1) An option to include the various "hypen" characters in the "MidLetter"
class per this note...
"Some or all of the following characters may be tailored to be in
MidLetter, depending on the environment: ..."
[\u002D\uFF0D\uFE63\u058A\u1806\u2010\u2011\u30A0\u30FB\u201B\u055A\u0F0B]
It might make sense to expand this option to also include the other
characters listed in the note below, and name the option something along
the lines of "splitItentifiers"...
"Characters such as hyphens, apostrophes, quotation marks, and
colon should be taken into account when using identifiers that
are intended to represent words of one or more natural languages.
See Section 2.4, Specific Character Adjustments, of [UAX31].

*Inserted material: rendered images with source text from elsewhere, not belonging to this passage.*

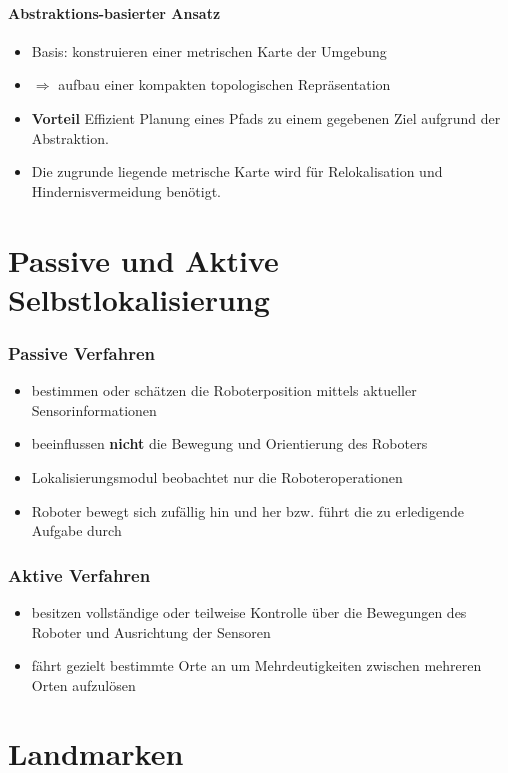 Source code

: \paragraph{Abstraktions-basierter Ansatz}
\begin{itemize}
	\item Basis: konstruieren einer metrischen Karte der Umgebung
	\item $\Rightarrow$ aufbau einer kompakten topologischen Repräsentation
	\item \textbf{Vorteil} Effizient Planung eines Pfads zu einem gegebenen Ziel
		aufgrund der Abstraktion.
	\item Die zugrunde liegende metrische Karte wird für Relokalisation und
		Hindernisvermeidung benö\-tigt.
\end{itemize}

\section{Passive und Aktive Selbstlokalisierung}
\subsubsection*{Passive Verfahren}
\begin{itemize}
	\item bestimmen oder schätzen die Roboterposition mittels aktueller
		Sensorinformationen
	\item beeinflussen \textbf{nicht} die Bewegung und Orientierung des Roboters
	\item Lokalisierungsmodul beobachtet nur die Roboteroperationen
	\item Roboter bewegt sich zufällig hin und her bzw. führt die zu erledigende
		Aufgabe durch
\end{itemize}

\subsubsection*{Aktive Verfahren}
\begin{itemize}
	\item besitzen vollständige oder teilweise Kontrolle über die Bewegungen des
		Roboter und Ausrichtung der Sensoren
	\item fährt gezielt bestimmte Orte an um Mehrdeutigkeiten zwischen mehreren
		Orten aufzulösen
\end{itemize}

\section{Landmarken}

Treatment of hyphens, in particular, may be different in the case
of processing identifiers than when using word break analysis for
a Whole Word Search or query, because when handling identifiers the
goal will be to parse maximal units corresponding to natural language
“words,” rather than to find smaller word units within longer lexical
units connected by hyphens."
(this point about "parse maximal units" seems paticularly on point for
the usecase where a user's search input consists of a single hyphenated
word)
2) an option to control if/when the following characters in the "MidNum"
class per the corisponding note...
"Some or all of the following characters may be tailored to be in
MidNum, depending on the environment, to allow for languages that
use spaces as thousands separators, such as €1 234,56. ..."
[\u0020\u00A0\u2007\u2008\u2009\u202F]
3) an option to control wether word breaking should happen between
scripts, per this note...
"Normally word breaking does not require breaking between different
scripts. However, adding that capability may be useful in combination
with other extensions of word segmentation. ..."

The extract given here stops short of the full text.